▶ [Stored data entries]

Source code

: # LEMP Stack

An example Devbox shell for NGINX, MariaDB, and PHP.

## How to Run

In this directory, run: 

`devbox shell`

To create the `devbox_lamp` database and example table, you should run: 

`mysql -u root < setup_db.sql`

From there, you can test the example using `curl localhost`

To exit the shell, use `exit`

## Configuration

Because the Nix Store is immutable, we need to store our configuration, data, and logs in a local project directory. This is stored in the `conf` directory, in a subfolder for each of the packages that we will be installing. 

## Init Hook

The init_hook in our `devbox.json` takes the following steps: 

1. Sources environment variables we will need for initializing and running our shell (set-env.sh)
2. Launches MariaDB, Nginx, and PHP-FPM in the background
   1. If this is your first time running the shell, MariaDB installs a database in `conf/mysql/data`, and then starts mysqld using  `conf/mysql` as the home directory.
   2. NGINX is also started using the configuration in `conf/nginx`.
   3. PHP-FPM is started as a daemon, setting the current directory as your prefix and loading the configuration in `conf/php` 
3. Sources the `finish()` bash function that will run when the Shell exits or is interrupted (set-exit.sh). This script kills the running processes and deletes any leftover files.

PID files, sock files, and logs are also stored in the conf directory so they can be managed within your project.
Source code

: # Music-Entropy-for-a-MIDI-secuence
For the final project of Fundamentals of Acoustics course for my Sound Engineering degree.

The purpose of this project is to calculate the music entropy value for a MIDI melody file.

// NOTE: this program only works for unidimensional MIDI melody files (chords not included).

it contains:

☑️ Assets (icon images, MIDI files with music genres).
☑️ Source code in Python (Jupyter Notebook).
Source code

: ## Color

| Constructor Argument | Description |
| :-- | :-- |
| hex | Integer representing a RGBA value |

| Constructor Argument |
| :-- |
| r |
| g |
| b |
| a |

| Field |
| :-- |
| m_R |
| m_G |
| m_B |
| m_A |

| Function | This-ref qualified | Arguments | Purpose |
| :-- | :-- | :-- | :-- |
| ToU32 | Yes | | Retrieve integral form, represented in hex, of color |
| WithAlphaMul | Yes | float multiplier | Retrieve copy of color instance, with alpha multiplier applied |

▶ [YOUR INSTRUCTIONS] Find the word "directory" in the entries, then copy out every line that has it.

▶ [RESPONSE TO THE TASK]
In this directory, run: 
Because the Nix Store is immutable, we need to store our configuration, data, and logs in a local project directory. This is stored in the `conf` directory, in a subfolder for each of the packages that we will be installing. 
   1. If this is your first time running the shell, MariaDB installs a database in `conf/mysql/data`, and then starts mysqld using  `conf/mysql` as the home directory.
   3. PHP-FPM is started as a daemon, setting the current directory as your prefix and loading the configuration in `conf/php` 
PID files, sock files, and logs are also stored in the conf directory so they can be managed within your project.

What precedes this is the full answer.